Collected data:

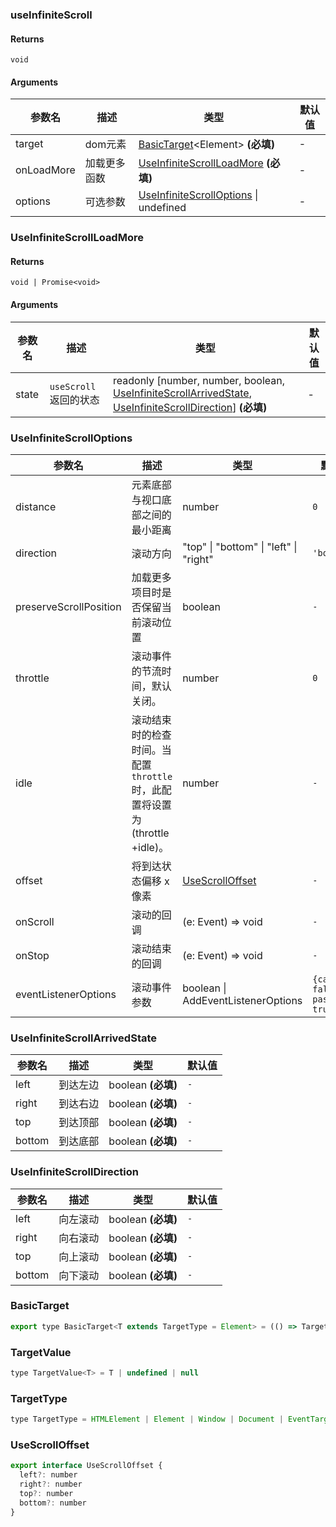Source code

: ### useInfiniteScroll

#### Returns

`void`

#### Arguments

| 参数名     | 描述         | 类型                                                               | 默认值 |
| ---------- | ------------ | ------------------------------------------------------------------ | ------ |
| target     | dom元素      | [BasicTarget](#BasicTarget)&lt;Element&gt; **(必填)**              | -      |
| onLoadMore | 加载更多函数 | [UseInfiniteScrollLoadMore](#UseInfiniteScrollLoadMore) **(必填)** | -      |
| options    | 可选参数     | [UseInfiniteScrollOptions](#UseInfiniteScrollOptions) \| undefined | -      |

### UseInfiniteScrollLoadMore

#### Returns

`void | Promise<void>`

#### Arguments

| 参数名 | 描述                   | 类型                                                                                                                                                                      | 默认值 |
| ------ | ---------------------- | ------------------------------------------------------------------------------------------------------------------------------------------------------------------------- | ------ |
| state  | `useScroll` 返回的状态 | readonly [number, number, boolean, [UseInfiniteScrollArrivedState](#UseInfiniteScrollArrivedState), [UseInfiniteScrollDirection](#UseInfiniteScrollDirection)] **(必填)** | -      |

### UseInfiniteScrollOptions

| 参数名                 | 描述                                                                          | 类型                                   | 默认值                            |
| ---------------------- | ----------------------------------------------------------------------------- | -------------------------------------- | --------------------------------- |
| distance               | 元素底部与视口底部之间的最小距离                                              | number                                 | `0`                               |
| direction              | 滚动方向                                                                      | "top" \| "bottom" \| "left" \| "right" | `'bottom'`                        |
| preserveScrollPosition | 加载更多项目时是否保留当前滚动位置                                            | boolean                                | `-`                               |
| throttle               | 滚动事件的节流时间，默认关闭。                                                | number                                 | `0`                               |
| idle                   | 滚动结束时的检查时间。当配置 `throttle` 时，此配置将设置为 (throttle +idle)。 | number                                 | `-`                               |
| offset                 | 将到达状态偏移 x 像素                                                         | [UseScrollOffset](#UseScrollOffset)    | `-`                               |
| onScroll               | 滚动的回调                                                                    | (e: Event) => void                     | `-`                               |
| onStop                 | 滚动结束的回调                                                                | (e: Event) => void                     | `-`                               |
| eventListenerOptions   | 滚动事件参数                                                                  | boolean \| AddEventListenerOptions     | `{capture: false, passive: true}` |

### UseInfiniteScrollArrivedState

| 参数名 | 描述     | 类型               | 默认值 |
| ------ | -------- | ------------------ | ------ |
| left   | 到达左边 | boolean **(必填)** | `-`    |
| right  | 到达右边 | boolean **(必填)** | `-`    |
| top    | 到达顶部 | boolean **(必填)** | `-`    |
| bottom | 到达底部 | boolean **(必填)** | `-`    |

### UseInfiniteScrollDirection

| 参数名 | 描述     | 类型               | 默认值 |
| ------ | -------- | ------------------ | ------ |
| left   | 向左滚动 | boolean **(必填)** | `-`    |
| right  | 向右滚动 | boolean **(必填)** | `-`    |
| top    | 向上滚动 | boolean **(必填)** | `-`    |
| bottom | 向下滚动 | boolean **(必填)** | `-`    |

### BasicTarget

```js
export type BasicTarget<T extends TargetType = Element> = (() => TargetValue<T>) | TargetValue<T> | MutableRefObject<TargetValue<T>>
```

### TargetValue

```js
type TargetValue<T> = T | undefined | null
```

### TargetType

```js
type TargetType = HTMLElement | Element | Window | Document | EventTarget
```

### UseScrollOffset

```js
export interface UseScrollOffset {
  left?: number
  right?: number
  top?: number
  bottom?: number
}
```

* [Aim of the exercise]: Print all entries exactly; skip the pictures.

* [Result of the exercise]:
Source code

: ### useInfiniteScroll

#### Returns

`void`

#### Arguments

| 参数名     | 描述         | 类型                                                               | 默认值 |
| ---------- | ------------ | ------------------------------------------------------------------ | ------ |
| target     | dom元素      | [BasicTarget](#BasicTarget)&lt;Element&gt; **(必填)**              | -      |
| onLoadMore | 加载更多函数 | [UseInfiniteScrollLoadMore](#UseInfiniteScrollLoadMore) **(必填)** | -      |
| options    | 可选参数     | [UseInfiniteScrollOptions](#UseInfiniteScrollOptions) \| undefined | -      |

### UseInfiniteScrollLoadMore

#### Returns

`void | Promise<void>`

#### Arguments

| 参数名 | 描述                   | 类型                                                                                                                                                                      | 默认值 |
| ------ | ---------------------- | ------------------------------------------------------------------------------------------------------------------------------------------------------------------------- | ------ |
| state  | `useScroll` 返回的状态 | readonly [number, number, boolean, [UseInfiniteScrollArrivedState](#UseInfiniteScrollArrivedState), [UseInfiniteScrollDirection](#UseInfiniteScrollDirection)] **(必填)** | -      |

### UseInfiniteScrollOptions

| 参数名                 | 描述                                                                          | 类型                                   | 默认值                            |
| ---------------------- | ----------------------------------------------------------------------------- | -------------------------------------- | --------------------------------- |
| distance               | 元素底部与视口底部之间的最小距离                                              | number                                 | `0`                               |
| direction              | 滚动方向                                                                      | "top" \| "bottom" \| "left" \| "right" | `'bottom'`                        |
| preserveScrollPosition | 加载更多项目时是否保留当前滚动位置                                            | boolean                                | `-`                               |
| throttle               | 滚动事件的节流时间，默认关闭。                                                | number                                 | `0`                               |
| idle                   | 滚动结束时的检查时间。当配置 `throttle` 时，此配置将设置为 (throttle +idle)。 | number                                 | `-`                               |
| offset                 | 将到达状态偏移 x 像素                                                         | [UseScrollOffset](#UseScrollOffset)    | `-`                               |
| onScroll               | 滚动的回调                                                                    | (e: Event) => void                     | `-`                               |
| onStop                 | 滚动结束的回调                                                                | (e: Event) => void                     | `-`                               |
| eventListenerOptions   | 滚动事件参数                                                                  | boolean \| AddEventListenerOptions     | `{capture: false, passive: true}` |

### UseInfiniteScrollArrivedState

| 参数名 | 描述     | 类型               | 默认值 |
| ------ | -------- | ------------------ | ------ |
| left   | 到达左边 | boolean **(必填)** | `-`    |
| right  | 到达右边 | boolean **(必填)** | `-`    |
| top    | 到达顶部 | boolean **(必填)** | `-`    |
| bottom | 到达底部 | boolean **(必填)** | `-`    |

### UseInfiniteScrollDirection

| 参数名 | 描述     | 类型               | 默认值 |
| ------ | -------- | ------------------ | ------ |
| left   | 向左滚动 | boolean **(必填)** | `-`    |
| right  | 向右滚动 | boolean **(必填)** | `-`    |
| top    | 向上滚动 | boolean **(必填)** | `-`    |
| bottom | 向下滚动 | boolean **(必填)** | `-`    |

### BasicTarget

```js
export type BasicTarget<T extends TargetType = Element> = (() => TargetValue<T>) | TargetValue<T> | MutableRefObject<TargetValue<T>>
```

### TargetValue

```js
type TargetValue<T> = T | undefined | null
```

### TargetType

```js
type TargetType = HTMLElement | Element | Window | Document | EventTarget
```

### UseScrollOffset

```js
export interface UseScrollOffset {
  left?: number
  right?: number
  top?: number
  bottom?: number
}
```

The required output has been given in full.